Your sense of smell might be the key to sniffing out Alzheimer’s disease

29 October 2019

29th October 2019

Simple tests have been found to be good indicators for predicting the risk of developing Alzheimer’s.

Muriel Cozier

Researchers from Columbia University Irving Medical Centre have found that patients with mild memory problems who scored well on two five minute screening tests, one measuring cognitive ability, the other measuring the ability to indentify odours, had a  lower risk of later developing Alzheimer’s disease. 

The researchers looked at data from 749 older adults with mild cognitive impairment without dementia who completed a brief cognitive screening test and a 40 item smell identification test. The participants were then followed for an average of four years to see if any were later diagnosed with Alzheimer’s or other dementias.

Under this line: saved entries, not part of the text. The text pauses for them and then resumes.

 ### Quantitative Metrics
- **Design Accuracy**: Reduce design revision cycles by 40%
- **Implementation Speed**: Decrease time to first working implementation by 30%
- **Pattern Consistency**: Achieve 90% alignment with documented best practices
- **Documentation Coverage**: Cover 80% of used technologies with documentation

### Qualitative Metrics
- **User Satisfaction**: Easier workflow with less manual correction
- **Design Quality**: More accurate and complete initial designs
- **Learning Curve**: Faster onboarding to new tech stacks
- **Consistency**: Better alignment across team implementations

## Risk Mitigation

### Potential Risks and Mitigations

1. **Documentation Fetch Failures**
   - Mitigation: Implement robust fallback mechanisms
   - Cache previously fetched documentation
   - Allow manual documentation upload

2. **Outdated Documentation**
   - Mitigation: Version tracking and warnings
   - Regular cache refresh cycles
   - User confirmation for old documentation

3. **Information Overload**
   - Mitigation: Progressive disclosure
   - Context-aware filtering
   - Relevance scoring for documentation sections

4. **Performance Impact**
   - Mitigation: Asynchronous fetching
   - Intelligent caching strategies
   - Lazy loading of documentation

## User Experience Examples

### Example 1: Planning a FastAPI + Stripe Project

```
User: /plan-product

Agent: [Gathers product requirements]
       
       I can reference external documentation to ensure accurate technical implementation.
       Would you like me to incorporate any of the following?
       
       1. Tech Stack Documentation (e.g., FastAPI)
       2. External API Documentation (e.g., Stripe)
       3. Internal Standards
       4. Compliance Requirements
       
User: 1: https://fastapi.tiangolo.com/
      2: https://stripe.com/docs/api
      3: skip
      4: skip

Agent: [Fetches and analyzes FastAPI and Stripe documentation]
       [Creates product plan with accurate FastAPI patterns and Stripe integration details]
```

During the follow up period 109 of the participants developed dementia, and the vast majority of them received a diagnosis of Alzheimer’s disease. However the researchers found that 96.5% of the participants who performed well on both tests failed to develop dementia during the period studied. Among those with good scores on the tests, no one aged 70-75 and 81-83 was found to transition to dementia during the study period.

D.P. Devanand, Professor of psychiatry at Columbia University Vagelos College of Physicians and Surgeons, and Research Psychiatrist at the New York State Psychiatric Institute said ‘No one has looked previously at whether performing well on both the odour identification test and global cognitive performance tests Is better at predicting a low risk of cognitive decline or development of Alzheimer’s.

Professor Devanand added ‘These  findings…suggest that for older adults up to their mid-eighties who are unimpaired on both a brief odour identification test and a brief global cognitive test, transitioning to dementia in the next few years is very unlikely and further investigative evaluation for dementia typically is not needed.’